Pour « Chrétiens et pic de pétrole », le cœur des crises que nous traversons provient de la démesure et du refus de toute limite, qui a envahi l’imaginaire occidental. La réflexion a pour point de départ une conséquence concrète de cette démesure : le déclin annoncé de l’extraction de pétrole sur la planète, le « pic de pétrole ». Les différentes crises que nous traversons : crises écologique, sociale, culturelle, ne sont pas des crises isolées mais les conséquences d’un problème structurel, systémique : la démesure, l’affaiblissement des valeurs humanistes. L’objectif de Chrétiens et pic de pétrole est donc, d’une part, de s’appuyer avec rigueur sur les résultats des recherches scientifiques et anthropologiques et, d’autre part, de rechercher dans les sources chrétiennes et ses développements théologiques les valeurs universelles dans lesquelles il sera possible d’aller puiser, individuellement et collectivement, pour affronter les crises où nous sommes engagés et prévenir celles qui peuvent l’être.

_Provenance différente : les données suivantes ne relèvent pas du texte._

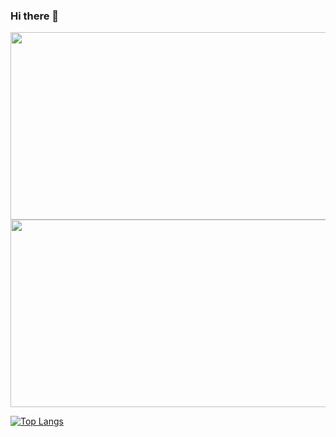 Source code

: ### Hi there 👋

<!--
**iamsad5566/iamsad5566** is a ✨ _special_ ✨ repository because its `README.md` (this file) appears on your GitHub profile.

Here are some ideas to get you started:

- 🔭 I’m currently working on ...
- 🌱 I’m currently learning ...
- 👯 I’m looking to collaborate on ...
- 🤔 I’m looking for help with ...
- 💬 Ask me about ...
- 📫 How to reach me: ...
- 😄 Pronouns: ...
- ⚡ Fun fact: ...
-->


<img align="center" width="600" height="300" src="https://streak-stats.demolab.com?user=iamsad5566&theme=dark">
<img align="center" width="600" height="300" src="https://github-readme-stats-livid-omega-86.vercel.app/api?username=iamsad5566&show_icons=true&theme=dracula">

[![Top Langs](https://github-readme-stats-livid-omega-86.vercel.app/api/top-langs/?username=iamsad5566&layout=donut-vertical)](https://github.com/iamsad5566/github-readme-stats)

Le 20ème siècle aura vu l’affrontement brutal de l’exigence de la liberté des marchés financiers « sans limite » et celui de l’étatisme « sans limite » au nom de l’égalité. Au fronton des mairies françaises, après les mots égalité et liberté, il y a celui de fraternité. Nous avons pensé qu’il s’agissait d’un vœu pieux. Or, les combats toujours nécessaires pour la liberté et l’égalité, sans une fraternité concrète, deviennent stériles et mortels. Pour le chrétien, la fraternité humaine prend sa source dans la conscience d’une filiation commune qui peut seule donner la mesure évitant les délires sans limites de l’économisme ou de l’étatisme. L’Evangile nous invite à mettre les « pauvres » au cœur des savoirs et des organisations sociétales non pas d’abord pour les « expliquer » ou en faire les clients des bonnes œuvres, mais pour écouter leur parole. La phrase biblique « la pierre qu’ont rejetée les bâtisseurs devient la pierre d’angle »  [2] constitue non seulement une vérité spirituelle, mais le fondement même de l’humanisation de nos sociétés et du développement du psychisme humain.

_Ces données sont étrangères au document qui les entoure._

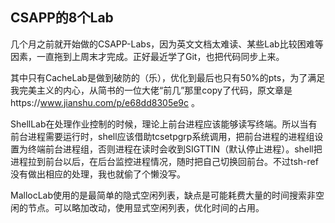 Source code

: ## CSAPP的8个Lab
几个月之前就开始做的CSAPP-Labs，因为英文文档太难读、某些Lab比较困难等因素，一直拖到上周末才完成。正好最近学了Git，也把代码同步上来。

其中只有CacheLab是做到破防的（乐），优化到最后也只有50%的pts，为了满足我完美主义的内心，从简书的一位大佬“前几”那里copy了代码，原文章是https://www.jianshu.com/p/e68dd8305e9c 。

ShellLab在处理作业控制的时候，理论上前台进程应该能够读写终端。所以当有前台进程需要运行时，shell应该借助tcsetpgrp系统调用，把前台进程的进程组设置为终端前台进程组，否则进程在读时会收到SIGTTIN（默认停止进程）。shell把进程拉到前台以后，在后台监控进程情况，随时把自己切换回前台。不过tsh-ref没有做出相应的处理，我也就偷了个懒没写。

MallocLab使用的是最简单的隐式空闲列表，缺点是可能耗费大量的时间搜索非空闲的节点。可以略加改动，使用显式空闲列表，优化时间的占用。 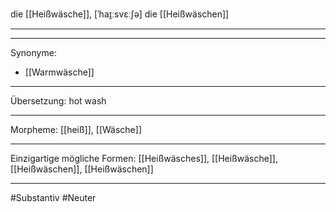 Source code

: die [[Heißwäsche]], [ˈhaɪ̯ːsvɛːʃə]
die [[Heißwäschen]]

---

---

Synonyme:

- [[Warmwäsche]]

---

Übersetzung: hot wash

---

Morpheme:
[[heiß]], [[Wäsche]]

---

Einzigartige mögliche Formen: [[Heißwäsches]], [[Heißwäsche]], [[Heißwäschen]], [[Heißwäschen]]

---

#Substantiv #Neuter
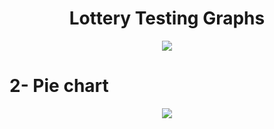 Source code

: <h1 align="center">Lottery Testing Graphs</h1>


<p align="center">
  <img src="fivethirtyeight.png">
</p>

# 2- Pie chart

<p align="center">
  <img src="pie.png">
</p>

Dans son texte intitulé La joie de l’Evangile, le Pape François réaffirme avec force ce lien entre la vie communautaire des églises et l’engagement concret dans le combat pour la dignité et l’intégration des tous : « Toute communauté de l’Eglise, dans la mesure où elle prétend rester tranquille sans se préoccuper de manière créative et sans coopérer avec efficacité pour que les pauvres vivent avec dignité et pour l’intégration de tous, court aussi le risque de la dissolution, même si elle parle de thèmes sociaux ou critique les gouvernements. Elle finira facilement par être dépassée par la mondanité spirituelle, dissimulée sous des pratiques religieuses, avec des réunions infécondes et des discours vides. » [3]

[1]  Voir le site de l’Association : www.chretiens-et-pic-de-petrole.org.

[2]  Evangile de Matthieu, 21,42.

[3]  Pape François, La joie de l’Evangile, 207.